Arrow-long-left
PL|EN

Wstępniak

Krytyka

Kiedy wszystko wisi na włosku, nie zapominajmy o oddechu

fot. Wojciech Buyko "Bagno na Polesiu"

W drugim numerze „Magazynu RTV” zarysowaliśmy projekt demitologizacji figury człowieka jako stworzenia stojącego na szczycie hierarchii gatunkowej. Poddaliśmy go eksperymentalnej transformacji w czującą i wibrującą materię. Artystki, aktywiści i inni użytkownicy teorii i sztuki zaproszeni do partycypacji przedstawili kilka sposobów na to, jak przetrwać po końcu antropocenu – w świecie, w którym skrzela są przydatniejsze od oskrzeli, sprawny ogon od kończyn dolnych, a instynkt cenniejszy niż złoto.

W czwartym numerze chcielibyśmy jednak na chwilę powrócić do społeczności ludzkiej, po to aby przyjrzeć się problemowi przemocy występującemu wśród politikon zoon, czyli zwierząt społecznych. Odnajdywanie społecznie przerwanych połączeń ze światem nie miałoby przecież sensu, gdybyśmy nie próbowali(-ły) kwestionować naszego kulturowego uprzywilejowania na Ziemi oraz funkcjonowania w wykutych przez nas samych cywilizacyjnych ramach, które każą nam sublimować przemoc. 

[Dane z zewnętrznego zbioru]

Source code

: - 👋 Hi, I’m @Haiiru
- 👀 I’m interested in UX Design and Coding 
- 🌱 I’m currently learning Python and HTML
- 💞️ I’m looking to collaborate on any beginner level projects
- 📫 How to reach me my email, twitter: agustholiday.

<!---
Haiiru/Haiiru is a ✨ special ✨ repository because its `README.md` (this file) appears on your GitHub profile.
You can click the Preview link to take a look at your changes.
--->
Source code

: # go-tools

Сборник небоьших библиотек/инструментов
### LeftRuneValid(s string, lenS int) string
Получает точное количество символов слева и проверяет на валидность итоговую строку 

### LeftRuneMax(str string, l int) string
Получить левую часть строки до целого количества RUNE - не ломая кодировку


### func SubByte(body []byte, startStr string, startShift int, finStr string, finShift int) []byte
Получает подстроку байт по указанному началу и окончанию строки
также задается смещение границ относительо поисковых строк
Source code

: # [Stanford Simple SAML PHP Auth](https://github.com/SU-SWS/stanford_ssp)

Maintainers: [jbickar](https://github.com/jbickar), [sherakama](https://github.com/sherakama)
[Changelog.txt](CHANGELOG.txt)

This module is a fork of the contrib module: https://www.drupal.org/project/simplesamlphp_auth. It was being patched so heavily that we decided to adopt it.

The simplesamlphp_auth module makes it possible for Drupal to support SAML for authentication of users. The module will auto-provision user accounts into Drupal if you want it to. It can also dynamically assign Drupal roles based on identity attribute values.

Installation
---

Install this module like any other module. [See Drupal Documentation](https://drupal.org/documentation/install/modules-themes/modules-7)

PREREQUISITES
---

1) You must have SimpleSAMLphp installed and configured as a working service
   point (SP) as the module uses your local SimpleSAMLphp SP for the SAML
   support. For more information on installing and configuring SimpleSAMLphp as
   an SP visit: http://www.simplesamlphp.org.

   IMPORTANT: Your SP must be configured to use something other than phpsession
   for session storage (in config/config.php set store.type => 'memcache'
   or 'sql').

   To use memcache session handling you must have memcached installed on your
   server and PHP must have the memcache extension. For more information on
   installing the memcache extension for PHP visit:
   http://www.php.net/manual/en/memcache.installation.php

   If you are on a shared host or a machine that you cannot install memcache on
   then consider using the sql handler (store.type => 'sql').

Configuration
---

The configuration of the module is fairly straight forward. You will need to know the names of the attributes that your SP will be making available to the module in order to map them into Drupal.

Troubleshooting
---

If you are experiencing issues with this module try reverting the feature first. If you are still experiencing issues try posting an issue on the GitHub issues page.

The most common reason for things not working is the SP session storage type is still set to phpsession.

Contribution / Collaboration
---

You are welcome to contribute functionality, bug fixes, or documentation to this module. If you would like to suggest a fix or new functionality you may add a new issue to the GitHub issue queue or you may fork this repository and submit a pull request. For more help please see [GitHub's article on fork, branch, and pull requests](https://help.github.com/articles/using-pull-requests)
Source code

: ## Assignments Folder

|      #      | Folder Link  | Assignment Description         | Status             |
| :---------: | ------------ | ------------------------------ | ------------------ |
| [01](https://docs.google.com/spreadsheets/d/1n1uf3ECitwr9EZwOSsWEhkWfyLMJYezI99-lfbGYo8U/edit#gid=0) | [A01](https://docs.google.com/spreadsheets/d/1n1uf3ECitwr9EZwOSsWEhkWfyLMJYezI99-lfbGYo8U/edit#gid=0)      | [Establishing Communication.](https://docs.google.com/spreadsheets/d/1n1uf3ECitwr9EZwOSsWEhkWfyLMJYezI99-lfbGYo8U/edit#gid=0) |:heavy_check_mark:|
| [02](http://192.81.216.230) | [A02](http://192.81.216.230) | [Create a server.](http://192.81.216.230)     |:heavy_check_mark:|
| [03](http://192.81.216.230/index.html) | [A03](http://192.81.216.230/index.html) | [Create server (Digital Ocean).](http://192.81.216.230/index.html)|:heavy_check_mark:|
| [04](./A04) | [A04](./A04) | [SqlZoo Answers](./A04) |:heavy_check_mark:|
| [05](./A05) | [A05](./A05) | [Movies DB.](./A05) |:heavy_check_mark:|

Z lektury książki Judith Butler Ramy wojny. Kiedy życie godne jest opłakiwania (polskie wydanie 2011 r.) można wywnioskować, że stosowanie przemocy to paradoksalnie część walki o więzi innego typu niż te ufundowane na chęci dominacji. Filozofce chodzi o to, aby podmiot – uznając oczywistość mroków systemowego, kulturowo formatującego charakteru przemocy – mimo wszystko próbował w odpowiedzialny sposób się z nią obchodzić. Autorka prowokuje nas do powściągnięcia się od stosowania  przemocy tam, gdzie „pragnienie odwetu staje się najostrzejsze” – co, jak zakładamy, staje się możliwe dzięki przekroczeniu systemowego wyparcia miłości, współodczuwania ze światem, ludzkimi i nieludzkimi innymi. Rosi Braidotti z kolei poszerza pojęcie bliźnich. Posługując się terminem „kondycji postludzkiej”, pisze o „możliwościach afirmatywnych transformacji zarówno struktur podmiotowości, jak i produkcji i teorii wiedzy” (Po człowieku, polskie wydanie 2014). 

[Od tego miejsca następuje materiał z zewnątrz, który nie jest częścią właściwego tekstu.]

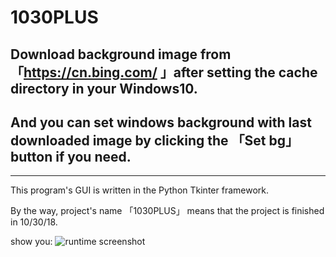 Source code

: # 1030PLUS


## Download background image from 「https://cn.bing.com/ 」after setting the cache directory in your Windows10.

## And you can set windows background with **last** downloaded image by clicking the 「Set bg」button if you need.

---

This program's GUI is written in the Python Tkinter framework.

By the way, project's name 「1030PLUS」 means that the project is finished in 10/30/18.

show you:
![runtime screenshot](https://github.com/dachuozi/1030PLUS/blob/master/runtime%20screenshot.png)
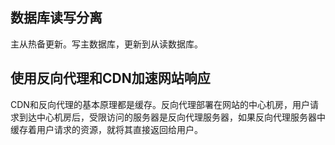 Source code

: ## 数据库读写分离
主从热备更新。写主数据库，更新到从读数据库。

## 使用反向代理和CDN加速网站响应
CDN和反向代理的基本原理都是缓存。反向代理部署在网站的中心机房，用户请求到达中心机房后，受限访问的服务器是反向代理服务器，如果反向代理服务器中缓存着用户请求的资源，就将其直接返回给用户。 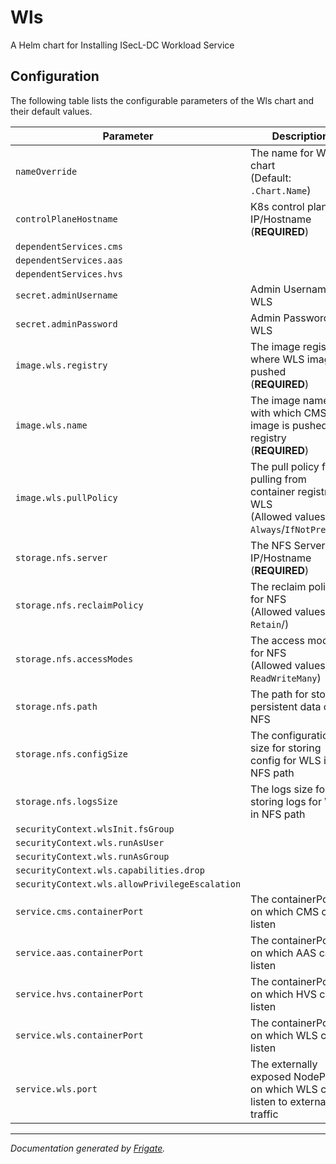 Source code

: 
Wls
===========

A Helm chart for Installing ISecL-DC Workload Service


## Configuration

The following table lists the configurable parameters of the Wls chart and their default values.

| Parameter                | Description             | Default        |
| ------------------------ | ----------------------- | -------------- |
| `nameOverride` | The name for WLS chart<br> (Default: `.Chart.Name`) | `""` |
| `controlPlaneHostname` | K8s control plane IP/Hostname<br> (**REQUIRED**) | `"<user input>"` |
| `dependentServices.cms` |  | `"cms"` |
| `dependentServices.aas` |  | `"aas"` |
| `dependentServices.hvs` |  | `"hvs"` |
| `secret.adminUsername` | Admin Username for WLS | `"wlsAdminUser"` |
| `secret.adminPassword` | Admin Password for WLS | `"wlsAdminPass"` |
| `image.wls.registry` | The image registry where WLS image is pushed<br> (**REQUIRED**) | `"<user input>"` |
| `image.wls.name` | The image name with which CMS image is pushed to registry<br> (**REQUIRED**) | `"<user input>"` |
| `image.wls.pullPolicy` | The pull policy for pulling from container registry for WLS<br> (Allowed values: `Always`/`IfNotPresent`) | `"Always"` |
| `storage.nfs.server` | The NFS Server IP/Hostname<br> (**REQUIRED**) | `"<user input>"` |
| `storage.nfs.reclaimPolicy` | The reclaim policy for NFS<br> (Allowed values: `Retain`/) | `"Retain"` |
| `storage.nfs.accessModes` | The access modes for NFS<br> (Allowed values: `ReadWriteMany`) | `"ReadWriteMany"` |
| `storage.nfs.path` | The path for storing persistent data on NFS | `"/mnt/nfs_share"` |
| `storage.nfs.configSize` | The configuration size for storing config for WLS in NFS path | `"10Mi"` |
| `storage.nfs.logsSize` | The logs size for storing logs for WLS in NFS path | `"1Gi"` |
| `securityContext.wlsInit.fsGroup` |  | `1001` |
| `securityContext.wls.runAsUser` |  | `1001` |
| `securityContext.wls.runAsGroup` |  | `1001` |
| `securityContext.wls.capabilities.drop` |  | `["all"]` |
| `securityContext.wls.allowPrivilegeEscalation` |  | `false` |
| `service.cms.containerPort` | The containerPort on which CMS can listen | `8445` |
| `service.aas.containerPort` | The containerPort on which AAS can listen | `8444` |
| `service.hvs.containerPort` | The containerPort on which HVS can listen | `8443` |
| `service.wls.containerPort` | The containerPort on which WLS can listen | `5000` |
| `service.wls.port` | The externally exposed NodePort on which WLS can listen to external traffic | `30447` |



---
_Documentation generated by [Frigate](https://frigate.readthedocs.io)._

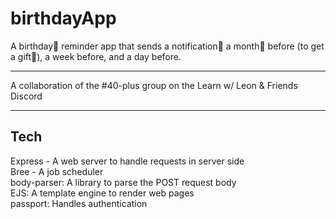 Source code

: # birthdayApp
A birthday🎉 reminder app that sends a notification📨 a month📆 before (to get a gift🎁), a week before, and a day before.


***
A collaboration of the #40-plus group on the Learn w/ Leon & Friends Discord

***
## Tech  
Express - A web server to handle requests in server side  
Bree - A job scheduler  
body-parser: A library to parse the POST request body  
EJS: A template engine to render web pages  
passport: Handles authentication  
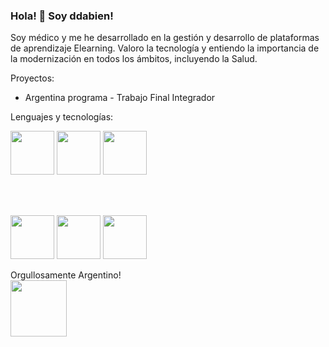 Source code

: ### Hola! 👋 Soy ddabien!

Soy médico y me he desarrollado en la gestión y desarrollo de plataformas de aprendizaje Elearning.
Valoro la tecnología y entiendo la importancia de la modernización en todos los ámbitos, incluyendo la Salud.

Proyectos:

- Argentina programa - Trabajo Final Integrador


Lenguajes y tecnologías:



<img src= "https://user-images.githubusercontent.com/104176100/200986711-ab1b4344-9c15-404a-b467-09cd8c19ab3d.jpg" width="70" height="70"> </a>
<img src= "https://user-images.githubusercontent.com/104176100/199250352-a98bda90-cf31-4696-af63-f76758fb954b.png" width="70" height="70"> </a>
<img src= "https://user-images.githubusercontent.com/104176100/200986732-5c6085ef-5fba-4862-ada4-3185832b642d.jpg" width="70" height="70"> </a>


<br>
<br>

<img src= "https://user-images.githubusercontent.com/104176100/199247148-cb959a19-929b-4d79-9053-74a3fbca3cae.jpg" width="70" height="70"> </a>
<img src= "https://user-images.githubusercontent.com/104176100/200987868-5fb02d2e-5efc-4efc-b1e9-503da437a99f.png" width="70" height="70"> </a>
<img src= "https://user-images.githubusercontent.com/104176100/200988625-f8554865-08eb-447e-944f-26ccc112a77c.png" width="70" height="70"> </a>




Orgullosamente Argentino!
<br>
<img src= "https://user-images.githubusercontent.com/104176100/199245615-48562a49-c8e5-4e5a-9d18-d1910e709499.png" width="90" height="90"> </a>


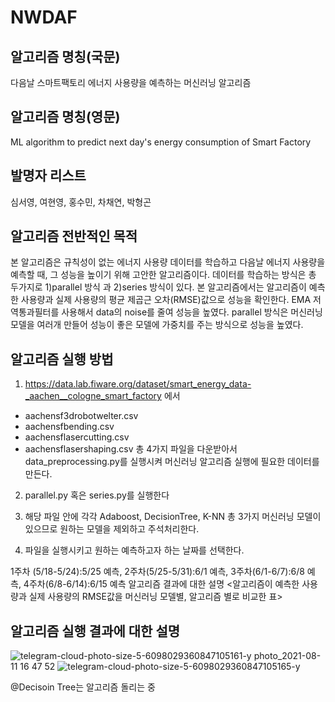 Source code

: # NWDAF
## 알고리즘 명칭(국문)
다음날 스마트팩토리 에너지 사용량을 예측하는 머신러닝 알고리즘

## 알고리즘 명칭(영문)
ML algorithm to predict next day's energy consumption of Smart Factory

## 발명자 리스트
심서영, 여현영, 홍수민, 차채연, 박형곤

## 알고리즘 전반적인 목적
본 알고리즘은 규칙성이 없는 에너지 사용량 데이터를 학습하고 다음날 에너지 사용량을 예측할 때, 그 성능을 높이기 위해 고안한 알고리즘이다. 데이터를 학습하는 방식은 총 두가지로 1)parallel 방식 과 2)series 방식이 있다. 본 알고리즘에서는 알고리즘이 예측한 사용량과 실제 사용량의 평균 제곱근 오차(RMSE)값으로 성능을 확인한다. EMA 저역통과필터를 사용해서 data의 noise를 줄여 성능을 높였다. parallel 방식은 머신러닝 모델을 여러개 만들어 성능이 좋은 모델에 가중치를 주는 방식으로 성능을 높였다.

## 알고리즘 실행 방법
1. https://data.lab.fiware.org/dataset/smart_energy_data-_aachen__cologne_smart_factory 에서

- aachensf3drobotwelter.csv
- aachensfbending.csv
- aachensflasercutting.csv
- aachensflasershaping.csv
총 4가지 파일을 다운받아서 data_preprocessing.py를 실행시켜 머신러닝 알고리즘 실행에 필요한 데이터를 만든다.

2. parallel.py 혹은 series.py를 실행한다

3. 해당 파일 안에 각각 Adaboost, DecisionTree, K-NN 총 3가지 머신러닝 모델이 있으므로 원하는 모델을 제외하고 주석처리한다.

4. 파일을 실행시키고 원하는 예측하고자 하는 날짜를 선택한다.

1주차 (5/18-5/24):5/25 예측, 2주차(5/25-5/31):6/1 예측, 3주차(6/1-6/7):6/8 예측, 4주차(6/8-6/14):6/15 예측
알고리즘 결과에 대한 설명
<알고리즘이 예측한 사용량과 실제 사용량의 RMSE값을 머신러닝 모델별, 알고리즘 별로 비교한 표>

## 알고리즘 실행 결과에 대한 설명

![telegram-cloud-photo-size-5-6098029360847105161-y](https://user-images.githubusercontent.com/88702793/128999072-eb354bcb-c2f1-4256-a573-72b0edfad6d4.jpg)
photo_2021-08-11 16 47 52 
![telegram-cloud-photo-size-5-6098029360847105165-y](https://user-images.githubusercontent.com/88702793/128999145-417d7f27-3c11-47fb-b1ad-7fb4f5857e44.jpg)


@Decisoin Tree는 알고리즘 돌리는 중
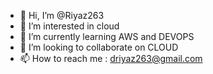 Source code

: - 👋 Hi, I’m @Riyaz263
- 👀 I’m interested in cloud
- 🌱 I’m currently learning AWS and DEVOPS
- 💞️ I’m looking to collaborate on CLOUD
- 📫 How to reach me : driyaz263@gmail.com

<!---
Riyaz263/Riyaz263 is a ✨ special ✨ repository because its `README.md` (this file) appears on your GitHub profile.
You can click the Preview link to take a look at your changes.
--->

Czy możliwe są afirmatywne ujęcia przemocy i gdzie zaczyna się przebudowa? Butler twierdzi, że tam, gdzie dostrzegamy „kruchość życia”, czyli podstawową współzależność wszystkich żywych organizmów. Braidotti ujmuje tę kwestię radykalnie, pisząc o witalnych formach życia, które przekraczają dychotomię tego, co ludzkie i nie-ludzkie – Zoe. Obie filozofki, każda na swój sposób, pokazują, jak rozkładać na czynniki pierwsze przemocowe aspekty wspólnotowych form ludzkiego życia powodowanych potrzebą zaznaczenia różnicy, która w  najradykalniejszym swoim przejawie skutkuje konfliktem zbrojnym. 

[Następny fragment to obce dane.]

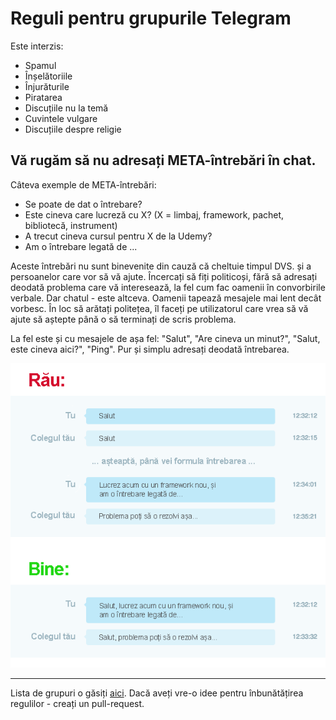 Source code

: # Reguli pentru grupurile Telegram
Este interzis:
- Spamul
- Înșelătoriile
- Înjurăturile
- Piratarea
- Discuțiile nu la temă
- Cuvintele vulgare
- Discuțiile despre religie

## Vă rugăm să nu adresați META-întrebări în chat.
Câteva exemple de META-întrebări:
- Se poate de dat o întrebare?
- Este cineva care lucreză cu X? (X = limbaj, framework, pachet, bibliotecă, instrument)
- A trecut cineva cursul pentru X de la Udemy?
- Am o întrebare legată de ...

Aceste întrebări nu sunt binevenite din cauză că cheltuie timpul DVS. și a persoanelor care vor să vă ajute.
Încercați să fiți politicoși, fără să adresați deodată problema care vă interesează, la fel cum fac oamenii în convorbirile verbale.
Dar chatul - este altceva. Oamenii tapează mesajele mai lent decât vorbesc.
În loc să arătați politețea, îl faceți pe utilizatorul care vrea să vă ajute să aștepte până o să terminați de scris problema.

La fel este și cu mesajele de așa fel: "Salut", "Are cineva un minut?", "Salut, este cineva aici?", "Ping".
Pur și simplu adresați deodată întrebarea.

![Fără meta întrebări](https://raw.githubusercontent.com/js-ro/it-telegram/master/bad-good.png)

___
Lista de grupuri o găsiți [aici](https://github.com/js-ro/it-telegram).
Dacă aveți vre-o idee pentru înbunătățirea regulilor - creați un pull-request.
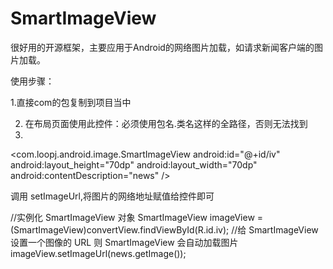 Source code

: # SmartImageView
很好用的开源框架，主要应用于Android的网络图片加载，如请求新闻客户端的图片加载。

使用步骤：

 1.直接com的包复制到项目当中

 2. 在布局页面使用此控件：必须使用包名.类名这样的全路径，否则无法找到
 3. 
 
<!-- 引入第三方控件用于显示图片 -->
<com.loopj.android.image.SmartImageView
  android:id="@+id/iv"
  android:layout_height="70dp"
  android:layout_width="70dp"
  android:contentDescription="news"
  />


调用 setImageUrl,将图片的网络地址赋值给控件即可

//实例化 SmartImageView 对象
SmartImageView imageView =
(SmartImageView)convertView.findViewById(R.id.iv);
//给 SmartImageView 设置一个图像的 URL 则 SmartImageView 会自动加载图片
imageView.setImageUrl(news.getImage());
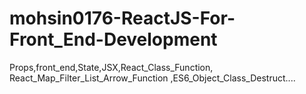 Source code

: # mohsin0176-ReactJS-For-Front_End-Development
Props,front_end,State,JSX,React_Class_Function, React_Map_Filter_List_Arrow_Function ,ES6_Object_Class_Destruct....

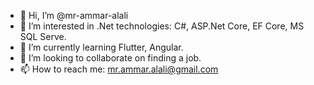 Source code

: - 👋 Hi, I’m @mr-ammar-alali
- 👀 I’m interested in .Net technologies: C#, ASP.Net Core, EF Core, MS SQL Serve.
- 🌱 I’m currently learning Flutter, Angular.
- 💞️ I’m looking to collaborate on finding a job.
- 📫 How to reach me: mr.ammar.alali@gmail.com

<!---
mr-ammar-alali/mr-ammar-alali is a ✨ special ✨ repository because its `README.md` (this file) appears on your GitHub profile.
You can click the Preview link to take a look at your changes.
--->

Zaznaczanie różnicy oprócz tego, że jest przemocą, bo wiąże się z oddzieleniem od świata, ciała matki, podmiotu od materii, ma również potencjał emancypacyjny. Dlatego inspiracją do powstania czwartego numeru „Magazynu RTV” stał się konstruktywny charakter przemocy, wynikający z uznania, że jest ona słabością (nie)ludzką, która ma wpływ na sposób interakcji człowieka ze światem, z materią będącą nim i znajdującą się poza płynnymi granicami jego powłoki skórnej.

Punktem wyjścia dla refleksji nad nią czynimy konkretne, tak indywidualne, jak i kolektywne przykłady radzenie sobie z przemocą – tak, aby przetrwać i troskliwie ochronić siebie nawzajem przed zniszczeniem. „Jeżeli w ogóle mamy tu do czynienia z jakąś moralnością, to znaleźć ją można jedynie w intuicji, że „ja” potrzebuje innego, by przeżyć, że „ja” – pisze Butler – jest nieodmiennie relacyjne, że zaczyna istnieć nie tylko dzięki samopodtrzymaniu, ale też dzięki temu, że wykształca zdolność utrzymywanego w czasie zwracania się do innego”.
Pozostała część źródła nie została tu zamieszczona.